In human galactosaemia, an excess of galactitol is detected in amniotic fluid of the homozygous fetus; thus its toxic effects may occur even in the embryonic period, which has been confirmed in the rat model (Jakobs et al., 1988; Segal, 1995b). Afterwards, during childhood and adulthood, plasma and urine galactitol levels never return to normal, even in cases of a strict compliance to the galactose-restricted diet. Tissue galactitol concentrations in the human ovary have not been determined, but it has been shown that in human brain, galactitol accumulated only in the fetus and neonate (Irons et al., 1985; Berry et al., 2001a; Wang et al., 2001). In galactosaemic adults, concentrations were not different from those of healthy controls (Moller et al., 1995), suggesting a possible role of this metabolite in acute toxicity, but not in long-term neurological complications.
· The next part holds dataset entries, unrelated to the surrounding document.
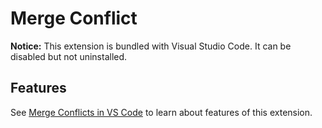 # Merge Conflict

**Notice:** This extension is bundled with Visual Studio Code. It can be
disabled but not uninstalled.

## Features

See
[Merge Conflicts in VS Code](https://code.visualstudio.com/docs/editor/versioncontrol#_merge-conflicts)
to learn about features of this extension.
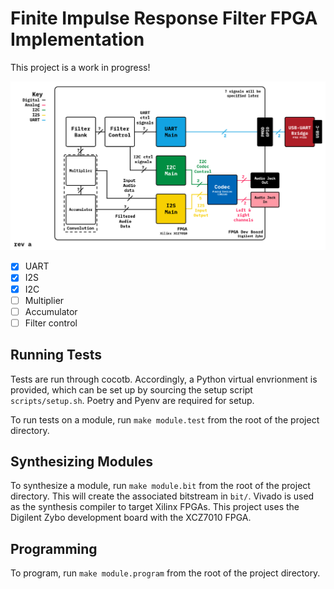 # Finite Impulse Response Filter FPGA Implementation

This project is a work in progress!

![fir filter block diagram](documentation/fir_filter_block_diagram.png)

- [x] UART
- [x] I2S
- [x] I2C
- [ ] Multiplier
- [ ] Accumulator
- [ ] Filter control

## Running Tests

Tests are run through cocotb. Accordingly, a Python virtual envrionment is provided, which can be set up by sourcing the setup script `scripts/setup.sh`. Poetry and Pyenv are required for setup.

To run tests on a module, run `make module.test` from the root of the project directory.

## Synthesizing Modules

To synthesize a module, run `make module.bit` from the root of the project directory. This will create the associated bitstream in `bit/`. Vivado is used as the synthesis compiler to target Xilinx FPGAs. This project uses the Digilent Zybo development board with the XCZ7010 FPGA.

## Programming

To program, run `make module.program` from the root of the project directory.
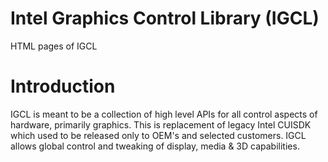 # Intel Graphics Control Library (IGCL)
HTML pages of IGCL
 

# Introduction
IGCL is meant to be a collection of high level APIs for all control aspects of hardware, primarily graphics. This is replacement of legacy Intel CUISDK which used to be released only to OEM's and selected customers. IGCL allows global control and tweaking of display, media & 3D capabilities.

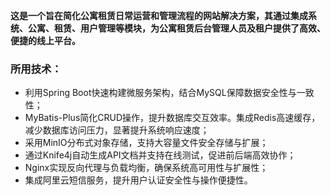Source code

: **这是一个旨在简化公寓租赁日常运营和管理流程的网站解决方案，其通过集成系统、公寓、租赁、用户管理等模块，为公寓租赁后台管理人员及租户提供了高效、便捷的线上平台。**
### 所用技术：
- 利用Spring Boot快速构建微服务架构，结合MySQL保障数据安全性与一致性；
- MyBatis-Plus简化CRUD操作，提升数据库交互效率。集成Redis高速缓存，减少数据库访问压力，显著提升系统响应速度；
- 采用MinIO分布式对象存储，支持大容量文件安全存储与扩展；
- 通过Knife4j自动生成API文档并支持在线测试，促进前后端高效协作；
- Nginx实现反向代理与负载均衡，确保系统高可用性与扩展性；
- 集成阿里云短信服务，提升用户认证安全性与操作便捷性。
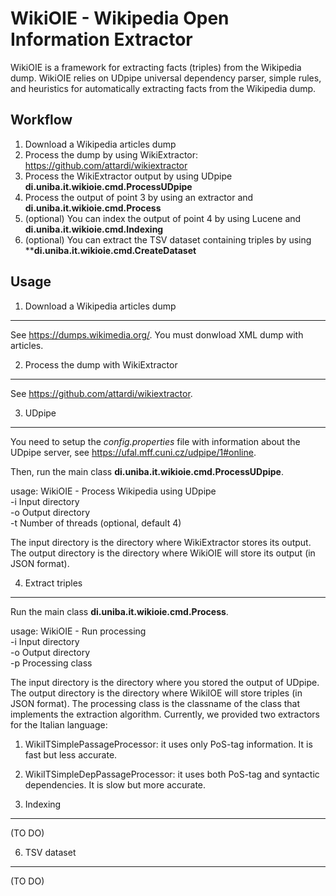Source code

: WikiOIE - Wikipedia Open Information Extractor
=================================================

WikiOIE is a framework for extracting facts (triples) from the Wikipedia dump.
WikiOIE relies on UDpipe universal dependency parser, simple rules, and heuristics for automatically extracting facts from the Wikipedia dump.

Workflow
-----------

1. Download a Wikipedia articles dump
2. Process the dump by using WikiExtractor: https://github.com/attardi/wikiextractor
3. Process the WikiExtractor output by using UDpipe **di.uniba.it.wikioie.cmd.ProcessUDpipe**
4. Process the output of point 3 by using an extractor and **di.uniba.it.wikioie.cmd.Process**
5. (optional) You can index the output of point 4 by using Lucene and **di.uniba.it.wikioie.cmd.Indexing**
6. (optional) You can extract the TSV dataset containing triples by using ****di.uniba.it.wikioie.cmd.CreateDataset**

Usage
--------

1. Download a Wikipedia articles dump
----------------------------------------

See https://dumps.wikimedia.org/. You must donwload XML dump with articles.

2. Process the dump with WikiExtractor
-----------------------------------------

See https://github.com/attardi/wikiextractor.

3. UDpipe
------------

You need to setup the *config.properties* file with information about the UDpipe server, see https://ufal.mff.cuni.cz/udpipe/1#online.

Then, run the main class **di.uniba.it.wikioie.cmd.ProcessUDpipe**.

usage: WikiOIE - Process Wikipedia using UDpipe<br>
 -i <arg>   Input directory<br>
 -o <arg>   Output directory<br>
 -t <arg>   Number of threads (optional, default 4)<br>

The input directory is the directory where WikiExtractor stores its output.
The output directory is the directory where WikiOIE will store its output (in JSON format).

4. Extract triples
---------------------

Run the main class **di.uniba.it.wikioie.cmd.Process**.

usage: WikiOIE - Run processing<br>
 -i <arg>   Input directory<br>
 -o <arg>   Output directory<br>
 -p <arg>   Processing class<br>

 The input directory is the directory where you stored the output of UDpipe.
 The output directory is the directory where WikiIOE will store triples (in JSON format).
 The processing class is the classname of the class that implements the extraction algorithm. Currently, we provided two extractors for the Italian language:
 1. WikiITSimplePassageProcessor: it uses only PoS-tag information. It is fast but less accurate.
 2. WikiITSimpleDepPassageProcessor: it uses both PoS-tag and syntactic dependencies. It is slow but more accurate.

5. Indexing
--------------

(TO DO)

6. TSV dataset
-----------------

(TO DO)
Similarly, elevated galactitol levels alone do not account for the phenotype of ovarian failure seen in galactosaemic patients, as there is no ovarian dysfunction in patients with GALK deficiency who present with high galactitol but normal galactose-1-phosphate levels. This led to the hypothesis that a combination of galactose-1-phosphate and galactitol excess might be necessary to induce ovarian damage (Ning et al., 2000).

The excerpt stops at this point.